Primeramente, Nejludov dio la vuelta alrededor de la mesa v estrechó las manos de los comensales. Todos, con excepción del viejo Kortchaguin y de las damas, se levantaron para tenderle la suya. Aquel paseo y aquellos apretones de mano, dados a gentes en su mayor parte desconocidas, le parecieron aquella noche particularmente ridículos y desagradables. Se excusó de su retraso e iba a sentarse en el sitio vacante entre Missy y Catalina Alexeievna, cuando el viejo Kortchaguin exigió que tomase al menos entremeses, si no un vasito de aguardiente. Le fue preciso, pues, acercarse a la mesita donde estaban la langosta, el caviar, el queso y los arenques. Creía no tener hambre; pero, habiendo probado el queso, se puso a devorar con avidez.

-Bueno, qué, ¿ha socavado usted los cimientos? -le preguntó Kolossov, empleando con ironía la expresión reciente de cierto periódico reaccionario que hacía campaña contra la institución del jurado -. Habrá usted absuelto a culpables y condenado a inocentes, ¿no es así? ¿Qué me dice?

-¡Socavado los cimientos! ¡Socavado los cimientos! -repitió el viejo príncipe con una risita. Su confianza en el ingenio y en la ciencia de su amigo, cuyas ideas compartía, no tenía límites.

A riesgo de parecer descortés, Nejludov no respondió a Kolossov.

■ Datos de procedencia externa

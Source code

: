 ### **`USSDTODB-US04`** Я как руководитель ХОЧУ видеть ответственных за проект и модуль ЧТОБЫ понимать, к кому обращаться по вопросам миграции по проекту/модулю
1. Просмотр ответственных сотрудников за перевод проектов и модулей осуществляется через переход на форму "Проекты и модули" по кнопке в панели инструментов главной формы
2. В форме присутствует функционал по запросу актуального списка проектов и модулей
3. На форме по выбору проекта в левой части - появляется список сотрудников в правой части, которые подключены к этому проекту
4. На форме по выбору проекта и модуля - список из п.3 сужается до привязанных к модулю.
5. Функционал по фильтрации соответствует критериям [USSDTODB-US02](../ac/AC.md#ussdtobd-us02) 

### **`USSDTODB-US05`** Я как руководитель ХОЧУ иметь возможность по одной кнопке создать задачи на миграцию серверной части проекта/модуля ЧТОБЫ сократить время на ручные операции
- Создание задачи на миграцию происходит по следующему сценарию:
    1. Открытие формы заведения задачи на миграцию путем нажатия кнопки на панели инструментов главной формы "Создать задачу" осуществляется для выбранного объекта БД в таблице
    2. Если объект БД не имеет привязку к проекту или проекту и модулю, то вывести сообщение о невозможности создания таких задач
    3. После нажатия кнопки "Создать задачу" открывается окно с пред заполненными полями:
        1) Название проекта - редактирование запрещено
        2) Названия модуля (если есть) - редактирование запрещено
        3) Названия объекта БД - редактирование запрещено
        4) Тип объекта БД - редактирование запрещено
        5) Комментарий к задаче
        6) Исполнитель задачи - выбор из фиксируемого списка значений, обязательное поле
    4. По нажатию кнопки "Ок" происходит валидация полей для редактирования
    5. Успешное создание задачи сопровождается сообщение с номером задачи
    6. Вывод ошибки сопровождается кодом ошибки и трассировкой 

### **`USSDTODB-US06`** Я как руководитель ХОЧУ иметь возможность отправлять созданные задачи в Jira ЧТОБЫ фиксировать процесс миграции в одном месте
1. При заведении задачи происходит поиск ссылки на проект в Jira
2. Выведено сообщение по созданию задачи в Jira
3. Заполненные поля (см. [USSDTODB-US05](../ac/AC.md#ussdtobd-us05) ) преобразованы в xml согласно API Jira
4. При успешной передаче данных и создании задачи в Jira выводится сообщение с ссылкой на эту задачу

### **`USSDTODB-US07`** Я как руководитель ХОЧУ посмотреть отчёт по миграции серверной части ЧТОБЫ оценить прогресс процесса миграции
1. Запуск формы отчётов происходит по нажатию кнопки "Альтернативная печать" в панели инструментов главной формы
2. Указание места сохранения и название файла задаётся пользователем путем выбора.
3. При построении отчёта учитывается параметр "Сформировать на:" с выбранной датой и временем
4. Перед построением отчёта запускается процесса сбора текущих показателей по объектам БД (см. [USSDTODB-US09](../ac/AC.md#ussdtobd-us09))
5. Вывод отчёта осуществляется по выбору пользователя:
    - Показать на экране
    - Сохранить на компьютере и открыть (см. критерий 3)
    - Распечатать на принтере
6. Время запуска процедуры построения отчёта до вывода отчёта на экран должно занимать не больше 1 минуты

Se sentó ante su plato, se sirvió sopa y continuó comiendo con un apetito feroz.

-¡Déjenlo que se fortalezca!- dijo Missy, sonriendo y mostrando con el empleo de aquella frase la familiaridad de sus relaciones.

Kolossov, con un tono desenvuelto y en voz alta, siguió discutiendo el artículo del periódico reaccionario sobre la institución del jurado. Miguel Sergueievitch replicaba contraponiendo los errores groseros que se contenían en otro artículo reciente del mismo periódico.

Como siempre, Missy se mostraba totalmente distinguiday llevaba un atuendo de una elegancia discreta y sobria.

-Sin duda estará usted agotado de hambre y de cansancio, ¿no?- le dijo a Nejludov cuando éste hubo acabado su sopa.

-Pues no, no demasiado. ¿y usted? ¿Han ido ustedes a ver esos cuadros?

-No; nuestra visita se ha diferido para más adelante. Hemos ido a jugar al lawn-tennisen casa de los Salamatov. Y, mire usted, la verdad es que míster Crooks juega de una manera admirable.

Nejludov había venido a casa de los Kortchaguin para distraerse. El lujo y la riqueza de la casa, de acuerdo con sus gustos refinados, habían hecho siempre que le resultaran agradables esas visitas, así como la atmósfera de halago acariciante con que se le envolvía allí. Pero aquella noche, por una casualidad singular, todo lo encontraba desagradable: desde el portero, la ancha escalera, las flores, los lacayos y los adornos de la mesa, hasta Missy, a la que no tuvo más remedio que juzgar afectada y poco seductora. Le molestaba el tono de suficiencia y grosería de Kolossov, su liberalismo, y la silueta bovina y sensual del viejo Kortchaguin, y las citas francesas de la madura señorita eslavófila, y los rostros enfurruñados de la institutriz y del repetidor; y más aún aquella frase de tono familiar con que había hablado de él Missy.

Ésta seguía inspirándole dos sentimientos contrarios. Unas veces era perfecta, porque la veía a través de un velo o como al claro de luna, y le parecía fresca, bella, inteligente, natural; otras veces, como bajo los rayos deslumbrantes del sol, le era imposible no darse cuenta de sus imperfecciones , y aquel día él estaba en esta última disposición. Distinguía las arrugas de su frente, la señal de las tenacillas rizadoras en sus cabellos, y los huesos salientes de sus codos; le impresionaba sobre todo la anchura de las uñas de sus grandes dedos, que le recordaban los dedos macizos del padre de la joven.

-¡Qué juego tan aburrido ese lawn-tennis! -opinó Kolossov -. En nuestros tiempos, el juego de la pelota era mucho más divertido.

-Pues no -exclamó Missy -.No sabe usted lo que es. No hay nada más locamente fascinante.

Nejludov tuvo la impresión de que ella había dicho aquella palabra «locamente» con una afectación insoportable.

Se entabló una discusión. Intervinieron en ella Mijail Sergueievitch y Catalina Alexeievna. Únicamente la institutriz, el repetidor y los niños permanecieron mudos y aburridos.

-Vamos, siempre están disputando! -dijo con una risa exagerada el príncipe Kortchaguin, quitándose la servilleta de! escote del chaleco.